(Plain-text document sources)
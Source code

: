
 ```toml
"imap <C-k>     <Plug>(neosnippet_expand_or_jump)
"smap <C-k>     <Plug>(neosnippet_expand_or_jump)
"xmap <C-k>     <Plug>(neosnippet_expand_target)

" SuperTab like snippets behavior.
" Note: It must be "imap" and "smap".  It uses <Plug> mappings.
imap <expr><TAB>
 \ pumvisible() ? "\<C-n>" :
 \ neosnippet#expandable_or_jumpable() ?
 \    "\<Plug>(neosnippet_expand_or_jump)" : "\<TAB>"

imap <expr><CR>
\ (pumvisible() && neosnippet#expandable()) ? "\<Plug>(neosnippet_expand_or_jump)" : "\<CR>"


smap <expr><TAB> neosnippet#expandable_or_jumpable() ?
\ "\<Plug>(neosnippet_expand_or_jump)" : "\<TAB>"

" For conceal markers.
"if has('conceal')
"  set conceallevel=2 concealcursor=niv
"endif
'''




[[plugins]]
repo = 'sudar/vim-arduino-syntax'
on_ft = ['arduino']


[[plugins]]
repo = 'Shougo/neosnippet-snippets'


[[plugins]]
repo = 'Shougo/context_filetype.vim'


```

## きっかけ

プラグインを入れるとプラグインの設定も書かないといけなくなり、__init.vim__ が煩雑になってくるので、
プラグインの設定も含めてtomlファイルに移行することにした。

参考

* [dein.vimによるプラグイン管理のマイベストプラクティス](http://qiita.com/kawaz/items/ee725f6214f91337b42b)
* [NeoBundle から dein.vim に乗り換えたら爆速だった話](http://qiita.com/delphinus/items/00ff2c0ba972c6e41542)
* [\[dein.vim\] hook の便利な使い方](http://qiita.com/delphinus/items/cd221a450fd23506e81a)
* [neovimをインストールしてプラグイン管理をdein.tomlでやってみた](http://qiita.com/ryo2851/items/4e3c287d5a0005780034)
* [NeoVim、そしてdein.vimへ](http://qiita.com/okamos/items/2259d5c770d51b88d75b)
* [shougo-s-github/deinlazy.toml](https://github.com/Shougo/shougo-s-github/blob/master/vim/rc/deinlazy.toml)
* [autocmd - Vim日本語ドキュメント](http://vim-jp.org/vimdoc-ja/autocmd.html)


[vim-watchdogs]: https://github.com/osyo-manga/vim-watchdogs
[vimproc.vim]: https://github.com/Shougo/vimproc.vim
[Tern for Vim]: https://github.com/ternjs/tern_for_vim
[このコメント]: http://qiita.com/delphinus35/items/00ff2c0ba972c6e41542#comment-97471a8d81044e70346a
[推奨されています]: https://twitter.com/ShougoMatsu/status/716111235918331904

* YOUR GOAL: Find and copy every line in the entries above where the string "repo" occurs.

* RESPONSE TO THIS EXERCISE:
repo = 'sudar/vim-arduino-syntax'
repo = 'Shougo/neosnippet-snippets'
repo = 'Shougo/context_filetype.vim'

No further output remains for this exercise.